- **Stored data**:

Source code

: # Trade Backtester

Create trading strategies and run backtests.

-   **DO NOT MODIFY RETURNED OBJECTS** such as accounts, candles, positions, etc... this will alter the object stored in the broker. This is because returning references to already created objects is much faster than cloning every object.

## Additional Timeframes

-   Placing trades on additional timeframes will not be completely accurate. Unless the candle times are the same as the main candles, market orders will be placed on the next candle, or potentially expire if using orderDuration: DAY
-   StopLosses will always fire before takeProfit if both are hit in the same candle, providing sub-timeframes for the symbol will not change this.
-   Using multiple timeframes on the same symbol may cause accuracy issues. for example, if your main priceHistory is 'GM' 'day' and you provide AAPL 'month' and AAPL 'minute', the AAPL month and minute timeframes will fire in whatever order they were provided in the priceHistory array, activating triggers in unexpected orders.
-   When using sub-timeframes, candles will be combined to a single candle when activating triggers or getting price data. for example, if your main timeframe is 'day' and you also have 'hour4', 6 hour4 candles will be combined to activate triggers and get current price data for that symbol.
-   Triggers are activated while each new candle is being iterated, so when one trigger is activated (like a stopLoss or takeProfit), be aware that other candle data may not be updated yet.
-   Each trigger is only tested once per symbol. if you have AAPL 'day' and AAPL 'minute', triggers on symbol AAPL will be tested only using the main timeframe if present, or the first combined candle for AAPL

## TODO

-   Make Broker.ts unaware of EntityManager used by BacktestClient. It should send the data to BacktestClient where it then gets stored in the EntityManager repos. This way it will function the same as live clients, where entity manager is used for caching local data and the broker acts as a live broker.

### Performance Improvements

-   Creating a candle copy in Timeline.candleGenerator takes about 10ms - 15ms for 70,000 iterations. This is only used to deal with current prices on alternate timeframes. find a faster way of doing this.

- **Work required**:
Among the lines above, find those with the word "used" and list them.

- **Reply to the exercise**:
-   Make Broker.ts unaware of EntityManager used by BacktestClient. It should send the data to BacktestClient where it then gets stored in the EntityManager repos. This way it will function the same as live clients, where entity manager is used for caching local data and the broker acts as a live broker.
-   Creating a candle copy in Timeline.candleGenerator takes about 10ms - 15ms for 70,000 iterations. This is only used to deal with current prices on alternate timeframes. find a faster way of doing this.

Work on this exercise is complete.